F1, Vettel presenta il GP del Brasile: «Può succedere di tutto. I tifosi verdeoro? I più caldi»

VETTEL POLEMICA
@RED BULL

Sebastian Vettel non usa mezzi termini per descrivere il pubblico brasiliano e la gara “pazza” che può attendere i piloti a Interlagos

Il Brasile è pronto ad accogliere l’ultimo appuntamento della stagione per la Formula 1. Ad attenderlo con particolare interesse Sebastian Vettel, che serba dolci recenti ricordi sul tracciato di Interlagos: «Si tratta di un’altra pista che nel recente passato è stata amica della nostra squadra: ricordo, per esempio, che lo scorso anno qui Kimi (Raikkonen, ndr) era salito sul podio, mentre due anni fa fui io a conquistare la corsa». Ma a suscitare il più piacevole pensiero è il tifo speciale proveniente dagli spalti: «A livello di atmosfera, credo non ci siano pari: i brasiliani sono probabilmente il pubblico più rumoroso. Pensa che gridano talmente forte dagli spalti che riusciamo a sentirli dalla macchina».

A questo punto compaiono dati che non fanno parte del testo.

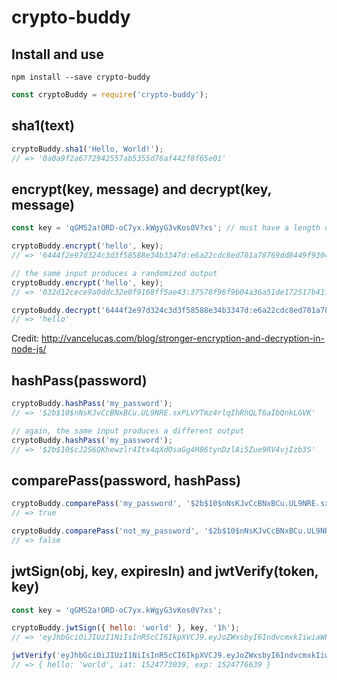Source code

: # crypto-buddy

## Install and use

`npm install --save crypto-buddy`

```javascript
const cryptoBuddy = require('crypto-buddy');
```


## sha1(text)

```javascript
cryptoBuddy.sha1('Hello, World!');
// => '0a0a9f2a6772942557ab5355d76af442f8f65e01'
```


## encrypt(key, message) and decrypt(key, message)

```javascript
const key = 'qGMS2a!ORD-oC7yx.kWgyG3vKos0V?xs'; // must have a length of 32

cryptoBuddy.encrypt('hello', key);
// => '6444f2e97d324c3d3f58588e34b3347d:e6a22cdc8ed701a78769dd8449f9304d'

// the same input produces a randomized output
cryptoBuddy.encrypt('hello', key);
// => '032d12cece9a0ddc32e0f9168ff5ae43:37578f96f9b04a36a51de172517b41f4'

cryptoBuddy.decrypt('6444f2e97d324c3d3f58588e34b3347d:e6a22cdc8ed701a78769dd8449f9304d', key);
// => 'hello'
```

Credit: http://vancelucas.com/blog/stronger-encryption-and-decryption-in-node-js/


## hashPass(password)

```javascript
cryptoBuddy.hashPass('my_password');
// => '$2b$10$nNsKJvCcBNxBCu.UL9NRE.sxPLVYTmz4rlqIhRhQLT6aIbQnkLGVK'

// again, the same input produces a different output
cryptoBuddy.hashPass('my_password');
// => '$2b$10$cJ2S6QKhewzlr4Itx4qXdOsaGg4H86tynDzlAi5Zue9RV4vjIzb3S'
```

## comparePass(password, hashPass)

```javascript
cryptoBuddy.comparePass('my_password', '$2b$10$nNsKJvCcBNxBCu.UL9NRE.sxPLVYTmz4rlqIhRhQLT6aIbQnkLGVK');
// => true

cryptoBuddy.comparePass('not_my_password', '$2b$10$nNsKJvCcBNxBCu.UL9NRE.sxPLVYTmz4rlqIhRhQLT6aIbQnkLGVK');
// => false
```

## jwtSign(obj, key, expiresIn) and jwtVerify(token, key)

```javascript
const key = 'qGMS2a!ORD-oC7yx.kWgyG3vKos0V?xs';

cryptoBuddy.jwtSign({ hello: 'world' }, key, '1h');
// => 'eyJhbGciOiJIUzI1NiIsInR5cCI6IkpXVCJ9.eyJoZWxsbyI6IndvcmxkIiwiaWF0IjoxNTI0NzczMDM5LCJleHAiOjE1MjQ3NzY2Mzl9.hqRA1Ws2BJ6c_IiUzeS6t1ECBb6CzngcYefmIcxRSL8'

jwtVerify('eyJhbGciOiJIUzI1NiIsInR5cCI6IkpXVCJ9.eyJoZWxsbyI6IndvcmxkIiwiaWF0IjoxNTI0NzczMDM5LCJleHAiOjE1MjQ3NzY2Mzl9.hqRA1Ws2BJ6c_IiUzeS6t1ECBb6CzngcYefmIcxRSL8', key)
// => { hello: 'world', iat: 1524773039, exp: 1524776639 }
```

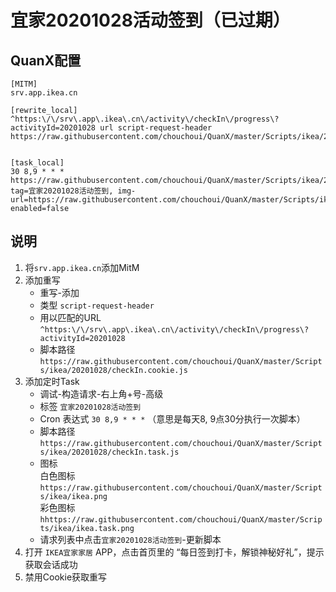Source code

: # 宜家20201028活动签到（已过期）

## QuanX配置
```properties
[MITM]
srv.app.ikea.cn

[rewrite_local]
^https:\/\/srv\.app\.ikea\.cn\/activity\/checkIn\/progress\?activityId=20201028 url script-request-header https://raw.githubusercontent.com/chouchoui/QuanX/master/Scripts/ikea/20201028/checkIn.cookie.js


[task_local]
30 8,9 * * * https://raw.githubusercontent.com/chouchoui/QuanX/master/Scripts/ikea/20201028/checkIn.task.js, tag=宜家20201028活动签到, img-url=https://raw.githubusercontent.com/chouchoui/QuanX/master/Scripts/ikea/ikea.task.png, enabled=false
```

## 说明

1. 将`srv.app.ikea.cn`添加MitM
2. 添加重写
    - 重写-添加
    - 类型 `script-request-header`
    - 用以匹配的URL  
    `^https:\/\/srv\.app\.ikea\.cn\/activity\/checkIn\/progress\?activityId=20201028`
    - 脚本路径  
    `https://raw.githubusercontent.com/chouchoui/QuanX/master/Scripts/ikea/20201028/checkIn.cookie.js`
3. 添加定时Task
    - 调试-构造请求-右上角+号-高级
    - 标签 `宜家20201028活动签到`
    - Cron 表达式 `30 8,9 * * *` （意思是每天8, 9点30分执行一次脚本）
    - 脚本路径  
    `https://raw.githubusercontent.com/chouchoui/QuanX/master/Scripts/ikea/20201028/checkIn.task.js`
    - 图标  
    白色图标 `https://raw.githubusercontent.com/chouchoui/QuanX/master/Scripts/ikea/ikea.png`  
    彩色图标 `hhttps://raw.githubusercontent.com/chouchoui/QuanX/master/Scripts/ikea/ikea.task.png`
    - 请求列表中点击`宜家20201028活动签到`-更新脚本
4. 打开 `IKEA宜家家居` APP，点击首页里的 “每日签到打卡，解锁神秘好礼”，提示获取会话成功
5. 禁用Cookie获取重写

Un tifo caliente proprio come il suo popolo, dunque, che da sempre ama questo sport e che ad esso, in virtù della genuinità della sua gente, dà tutto il calore possibile. Ed è proprio dal Brasile, poi, che proviene l’idolo del tedesco: «Il Brasile, oltre a tutto ciò, è anche la patria di Ayrton Senna, ovvero il pilota al quale probabilmente mi sono ispirato di più. Era un gran talento e una persona speciale e questo Gran Premio ci porta sempre alla mente la sua leggenda». Infine, una riflessione aneddotica sulla gara di domenica: «Il circuito è estremamente divertente. A San Paolo è sempre un’incognita, può sempre succedere di tutto. Non so per quale motivo ma c’è qualcosa di particolare su questa pista. Ad ogni occasione qualcosa di pazzo succede e se non accade allora puoi star certo che succederà l’anno successivo».